**AIM OF THE TASK**
Lines that include the string "screenshots" are the ones to copy from the entries below.

[Saved data entries]
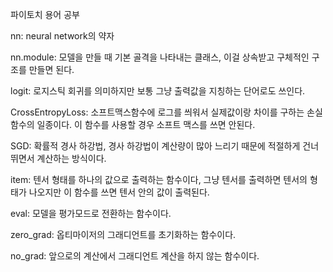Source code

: 파이토치 용어 공부

  nn: neural network의 약자
  
  nn.module: 모델을 만들 때 기본 골격을 나타내는 클래스, 이걸 상속받고 구체적인 구조를 만들면 된다.

  logit: 로지스틱 회귀를 의미하지만 보통 그냥 출력값을 지칭하는 단어로도 쓰인다.

  CrossEntropyLoss: 소프트맥스함수에 로그를 씌워서 실제값이랑 차이를 구하는 손실함수의 일종이다. 이 함수를 사용할 경우 소프트 맥스를 쓰면 안된다.

  SGD: 확률적 경사 하강법, 경사 하강법이 계산량이 많아 느리기 때문에 적절하게 건너뛰면서 계산하는 방식이다.

  item: 텐서 형태를 하나의 값으로 출력하는 함수이다, 그냥 텐서를 출력하면 텐서의 형태가 나오지만 이 함수를 쓰면 텐서 안의 값이 출력된다.

  eval: 모델을 평가모드로 전환하는 함수이다.

  zero_grad: 옵티마이저의 그래디언트를 초기화하는 함수이다.

  no_grad: 앞으로의 계산에서 그래디언트 계산을 하지 않는 함수이다.

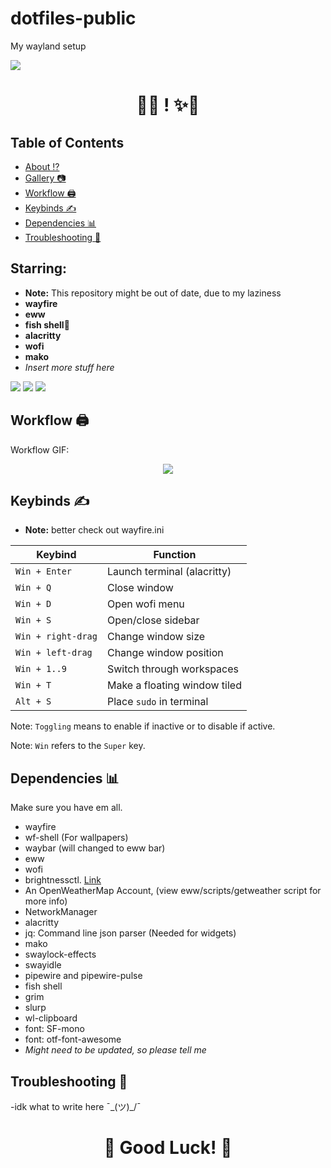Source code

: # dotfiles-public
My wayland setup

<img src='/screenshots/yeeyee.jpg'>

<h1 align="center">🚀✨ ! ✨🚀</h1>


## Table of Contents

- [About ⁉️](#about)
- [Gallery 📷](#gal)
- [Workflow 🖨️](#workflow)
- [Keybinds ✍️](#keybinds)
- [Dependencies 📊](#deps)
- [Troubleshooting 🔫](#trouble)

<a id="about"></a>

## Starring:

- **Note:** This repository might be out of date, due to my laziness
- **wayfire**
- **eww** 
- **fish shell**🤢
- **alacritty**
- **wofi**
- **mako**
- *Insert more stuff here*


<a id="gal"></a>
<img src='/screenshots/sidebar.png'>
<img src='/screenshots/firefox.png'>
<img src='/screenshots/center.png'>

<a id="workflow"></a>

## Workflow 🖨️
Workflow GIF:

<p align="center">
  <img src="https://github.com/vggscqq/preview/blob/main/workflow.gif">
</p>


<a id="keybinds"></a>
## Keybinds ✍️

- **Note:** better check out wayfire.ini

|        Keybind         |                 Function                 |
| ---------------------- | ---------------------------------------- |
| `Win + Enter`          | Launch terminal (alacritty)              |
| `Win + Q`              | Close window                             |
| `Win + D`              | Open wofi menu                           |
| `Win + S`              | Open/close sidebar                       |
| `Win + right-drag`     | Change window size                       |
| `Win + left-drag`      | Change window position                   |
| `Win + 1..9`           | Switch through workspaces                |
| `Win + T`              | Make a floating window tiled             |
| `Alt + S`              | Place `sudo` in terminal                 |

Note: `Toggling` means to enable if inactive or to disable if active.

Note: `Win` refers to the `Super` key.

## Dependencies 📊
Make sure you have em all.

-    wayfire
-    wf-shell (For wallpapers)
-    waybar (will changed to eww bar)
-    eww
-    wofi
-    brightnessctl. [Link](https://github.com/Hummer12007/brightnessctl)
-    An OpenWeatherMap Account, (view eww/scripts/getweather script for more info)
-    NetworkManager
-    alacritty
-    jq: Command line json parser (Needed for widgets)
-    mako
-    swaylock-effects
-    swayidle
-    pipewire and pipewire-pulse
-    fish shell
-    grim
-    slurp
-    wl-clipboard
-    font: SF-mono
-    font: otf-font-awesome
-    *Might need to be updated, so please tell me*

<a id="trouble"></a>
## Troubleshooting 🔫
-idk what to write here ¯\_(ツ)_/¯


<h1 align="center">🌟 Good Luck! 🌟</h1>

**TASK ANSWER**
<img src='/screenshots/yeeyee.jpg'>
<img src='/screenshots/sidebar.png'>
<img src='/screenshots/firefox.png'>
<img src='/screenshots/center.png'>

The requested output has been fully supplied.